Experts at the European Organisation for Nuclear Research (CERN) in Switzerland believe they have clocked neutrinos travelling fast enough to shatter the central pillar of physics.
But they cannot quite believe it themselves, they say, because according to Einstein's famous 1905 equation, E=mc2, it is simply impossible.
"The feeling that most people have is this can't be right, this can't be real," said James Gillies, a spokesman for CERN.
Mr Gillies said the readings have so astounded researchers that they are asking others to independently verify the measurements before claiming an actual discovery.
"They are inviting the broader physics community to look at what they have done and really scrutinise it in great detail," he said.
Ideally they want someone elsewhere in the world to repeat the measurements, he said.
Scientists at the competing Fermilab in Chicago have promised to start such work immediately.
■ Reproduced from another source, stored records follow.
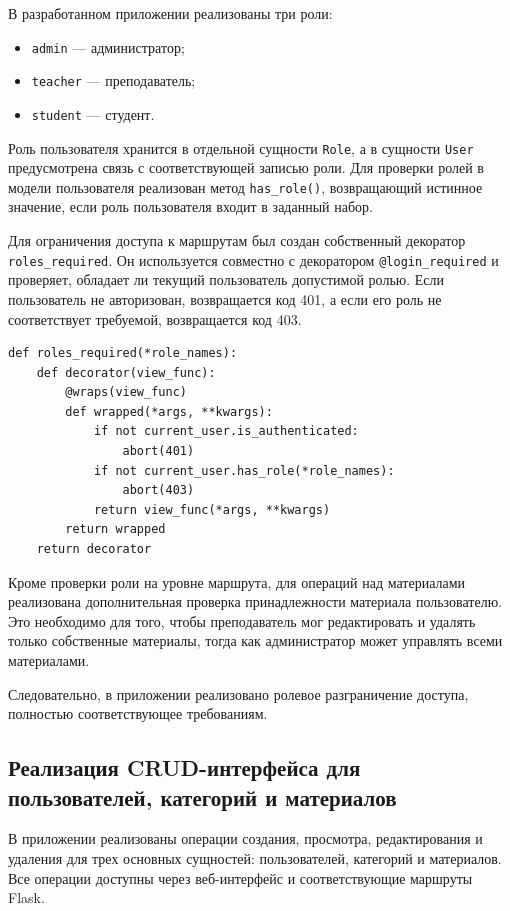 В разработанном приложении реализованы три роли:

\begin{itemize}[leftmargin=1.25cm]
    \item \texttt{admin} --- администратор;
    \item \texttt{teacher} --- преподаватель;
    \item \texttt{student} --- студент.
\end{itemize}

Роль пользователя хранится в отдельной сущности \texttt{Role}, а в сущности \texttt{User} предусмотрена связь с соответствующей записью роли. Для проверки ролей в модели пользователя реализован метод \texttt{has\_role()}, возвращающий истинное значение, если роль пользователя входит в заданный набор.

Для ограничения доступа к маршрутам был создан собственный декоратор \texttt{roles\_required}. Он используется совместно с декоратором \texttt{@login\_required} и проверяет, обладает ли текущий пользователь допустимой ролью. Если пользователь не авторизован, возвращается код 401, а если его роль не соответствует требуемой, возвращается код 403.

\begin{lstlisting}
def roles_required(*role_names):
    def decorator(view_func):
        @wraps(view_func)
        def wrapped(*args, **kwargs):
            if not current_user.is_authenticated:
                abort(401)
            if not current_user.has_role(*role_names):
                abort(403)
            return view_func(*args, **kwargs)
        return wrapped
    return decorator
\end{lstlisting}

Кроме проверки роли на уровне маршрута, для операций над материалами реализована дополнительная проверка принадлежности материала пользователю. Это необходимо для того, чтобы преподаватель мог редактировать и удалять только собственные материалы, тогда как администратор может управлять всеми материалами.

Следовательно, в приложении реализовано ролевое разграничение доступа, полностью соответствующее требованиям.

\subsection{Реализация CRUD-интерфейса для пользователей, категорий и материалов}

В приложении реализованы операции создания, просмотра, редактирования и удаления для трех основных сущностей: пользователей, категорий и материалов. Все операции доступны через веб-интерфейс и соответствующие маршруты Flask.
"It is a shock," said Fermilab head theoretician Stephen Parke, who was not part of the research in Geneva.
"It is going to cause us problems, no doubt about that - if it is true."
The Chicago team had similar faster-than-light results in 2007, but those came with a giant margin of error that undercut its scientific significance.
Others were sceptical about CERN's claim that the neutrinos - one of the strangest known particles in physics - were observed smashing past the cosmic speed barrier of 186,282 miles per second (299,792km per second).
University of Maryland physics department chairman Drew Baden called it "a flying carpet", something that was too fantastic to be believable.
CERN says a neutrino beam fired from a particle accelerator near Geneva to a lab 454 miles (730km) away in Italy travelled 60 nanoseconds faster than the speed of light.
Scientists calculated the margin of error at just 10 nanoseconds, making the difference statistically significant.
But given the enormous implications of the find, they still spent months checking and rechecking their results to make sure there were no flaws in the experiment.
"We have not found any instrumental effect that could explain the result of the measurement," said Antonio Ereditato, a physicist at the University of Bern, Switzerland, who was involved in the experiment, known as Opera.
The CERN researchers are now looking to the United States and Japan to confirm the results.